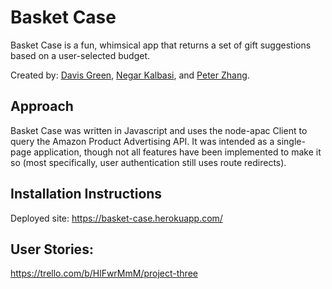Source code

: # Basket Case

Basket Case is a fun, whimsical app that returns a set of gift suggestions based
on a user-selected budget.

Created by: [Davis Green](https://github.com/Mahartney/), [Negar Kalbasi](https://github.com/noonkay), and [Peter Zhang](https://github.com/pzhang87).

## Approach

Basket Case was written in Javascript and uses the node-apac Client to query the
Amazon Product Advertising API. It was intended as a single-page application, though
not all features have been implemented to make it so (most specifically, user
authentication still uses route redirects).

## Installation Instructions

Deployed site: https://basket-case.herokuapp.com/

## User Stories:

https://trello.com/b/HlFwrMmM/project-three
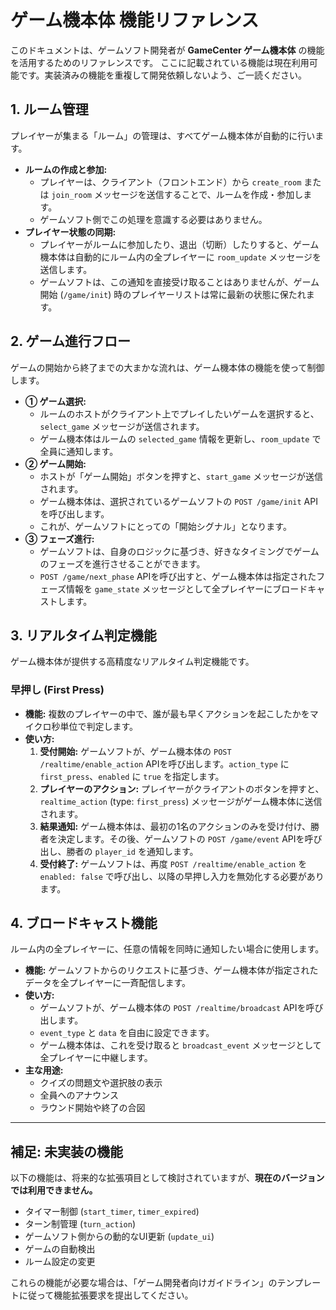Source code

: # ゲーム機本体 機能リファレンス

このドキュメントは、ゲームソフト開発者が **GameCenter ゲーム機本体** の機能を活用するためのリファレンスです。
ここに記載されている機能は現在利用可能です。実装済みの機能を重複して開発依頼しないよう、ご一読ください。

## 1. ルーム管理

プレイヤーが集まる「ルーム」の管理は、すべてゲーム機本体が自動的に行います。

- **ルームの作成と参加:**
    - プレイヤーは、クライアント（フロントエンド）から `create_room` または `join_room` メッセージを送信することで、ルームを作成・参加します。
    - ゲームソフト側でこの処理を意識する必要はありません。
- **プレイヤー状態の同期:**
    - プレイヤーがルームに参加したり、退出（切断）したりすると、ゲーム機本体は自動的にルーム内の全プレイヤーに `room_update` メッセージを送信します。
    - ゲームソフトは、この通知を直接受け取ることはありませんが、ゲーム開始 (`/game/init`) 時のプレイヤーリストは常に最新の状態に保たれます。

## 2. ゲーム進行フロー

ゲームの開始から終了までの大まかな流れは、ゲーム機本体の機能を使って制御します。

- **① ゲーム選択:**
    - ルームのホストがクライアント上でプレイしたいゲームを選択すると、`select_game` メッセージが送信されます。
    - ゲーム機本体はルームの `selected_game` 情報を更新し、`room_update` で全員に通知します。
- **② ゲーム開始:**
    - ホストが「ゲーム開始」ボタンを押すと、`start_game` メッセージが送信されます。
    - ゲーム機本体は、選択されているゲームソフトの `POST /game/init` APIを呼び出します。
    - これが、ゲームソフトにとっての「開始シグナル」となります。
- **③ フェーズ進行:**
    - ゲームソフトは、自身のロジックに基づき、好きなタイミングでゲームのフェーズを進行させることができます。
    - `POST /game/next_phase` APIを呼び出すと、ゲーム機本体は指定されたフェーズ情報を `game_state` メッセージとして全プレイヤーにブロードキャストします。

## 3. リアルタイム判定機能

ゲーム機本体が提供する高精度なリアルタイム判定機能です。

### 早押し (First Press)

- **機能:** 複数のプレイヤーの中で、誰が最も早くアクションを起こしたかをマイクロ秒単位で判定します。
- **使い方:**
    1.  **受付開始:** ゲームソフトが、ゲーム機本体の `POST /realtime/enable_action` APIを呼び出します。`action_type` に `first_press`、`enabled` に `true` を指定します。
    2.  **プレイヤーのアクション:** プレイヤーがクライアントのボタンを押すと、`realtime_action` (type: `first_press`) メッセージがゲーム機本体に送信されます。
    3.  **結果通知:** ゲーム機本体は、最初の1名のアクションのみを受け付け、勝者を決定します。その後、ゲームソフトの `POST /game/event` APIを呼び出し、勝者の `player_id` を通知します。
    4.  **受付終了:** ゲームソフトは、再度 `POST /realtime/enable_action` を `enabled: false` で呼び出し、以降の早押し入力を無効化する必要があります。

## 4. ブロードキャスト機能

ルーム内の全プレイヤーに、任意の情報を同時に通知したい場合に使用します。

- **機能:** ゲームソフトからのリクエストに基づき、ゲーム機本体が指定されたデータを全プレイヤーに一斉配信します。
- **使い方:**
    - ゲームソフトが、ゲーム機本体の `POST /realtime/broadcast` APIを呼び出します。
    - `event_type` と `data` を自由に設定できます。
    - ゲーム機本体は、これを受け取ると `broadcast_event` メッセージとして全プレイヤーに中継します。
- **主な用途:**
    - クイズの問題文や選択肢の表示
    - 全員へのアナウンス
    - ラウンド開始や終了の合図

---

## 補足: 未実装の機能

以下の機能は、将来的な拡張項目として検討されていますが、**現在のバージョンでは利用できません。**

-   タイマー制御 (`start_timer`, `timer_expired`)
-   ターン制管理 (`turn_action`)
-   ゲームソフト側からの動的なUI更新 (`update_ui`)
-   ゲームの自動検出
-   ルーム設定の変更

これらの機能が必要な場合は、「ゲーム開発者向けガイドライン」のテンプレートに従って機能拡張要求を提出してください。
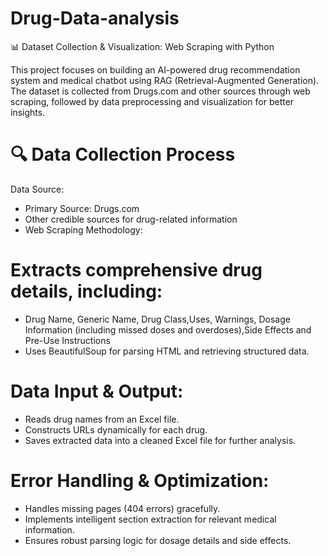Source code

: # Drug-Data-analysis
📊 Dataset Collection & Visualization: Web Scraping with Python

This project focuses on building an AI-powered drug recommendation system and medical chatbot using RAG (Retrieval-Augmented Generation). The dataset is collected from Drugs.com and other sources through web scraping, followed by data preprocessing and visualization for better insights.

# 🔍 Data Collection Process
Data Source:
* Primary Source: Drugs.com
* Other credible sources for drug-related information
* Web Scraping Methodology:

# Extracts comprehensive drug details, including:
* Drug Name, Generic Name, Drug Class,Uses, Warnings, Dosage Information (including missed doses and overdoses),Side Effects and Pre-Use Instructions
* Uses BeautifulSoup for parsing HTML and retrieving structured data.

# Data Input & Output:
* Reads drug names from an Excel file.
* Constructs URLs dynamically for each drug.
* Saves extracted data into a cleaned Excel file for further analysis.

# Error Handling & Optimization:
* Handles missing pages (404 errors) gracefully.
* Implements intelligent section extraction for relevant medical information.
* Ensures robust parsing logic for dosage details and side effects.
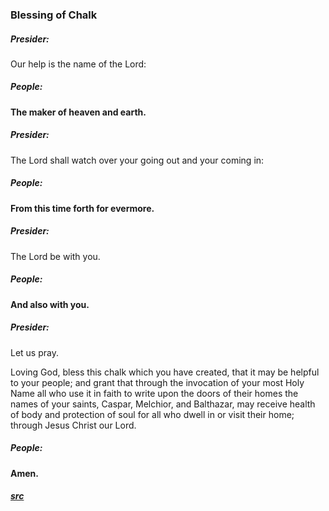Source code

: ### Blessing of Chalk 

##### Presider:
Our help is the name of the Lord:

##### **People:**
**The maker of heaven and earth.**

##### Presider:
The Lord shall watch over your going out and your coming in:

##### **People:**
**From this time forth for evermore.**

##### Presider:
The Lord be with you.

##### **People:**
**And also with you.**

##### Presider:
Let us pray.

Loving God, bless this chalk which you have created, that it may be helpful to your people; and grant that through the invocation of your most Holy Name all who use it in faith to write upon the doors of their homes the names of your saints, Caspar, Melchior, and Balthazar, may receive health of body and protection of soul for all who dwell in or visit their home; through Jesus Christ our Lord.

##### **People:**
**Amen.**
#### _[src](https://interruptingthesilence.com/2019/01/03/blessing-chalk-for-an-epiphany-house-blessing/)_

━━━━━━━━━━━━━━━━━━━━━━━━━━━━━━

* [WORK ORDER] Supply the count of lines in the entries that include "project", and no other text.

* [SOLUTION] 2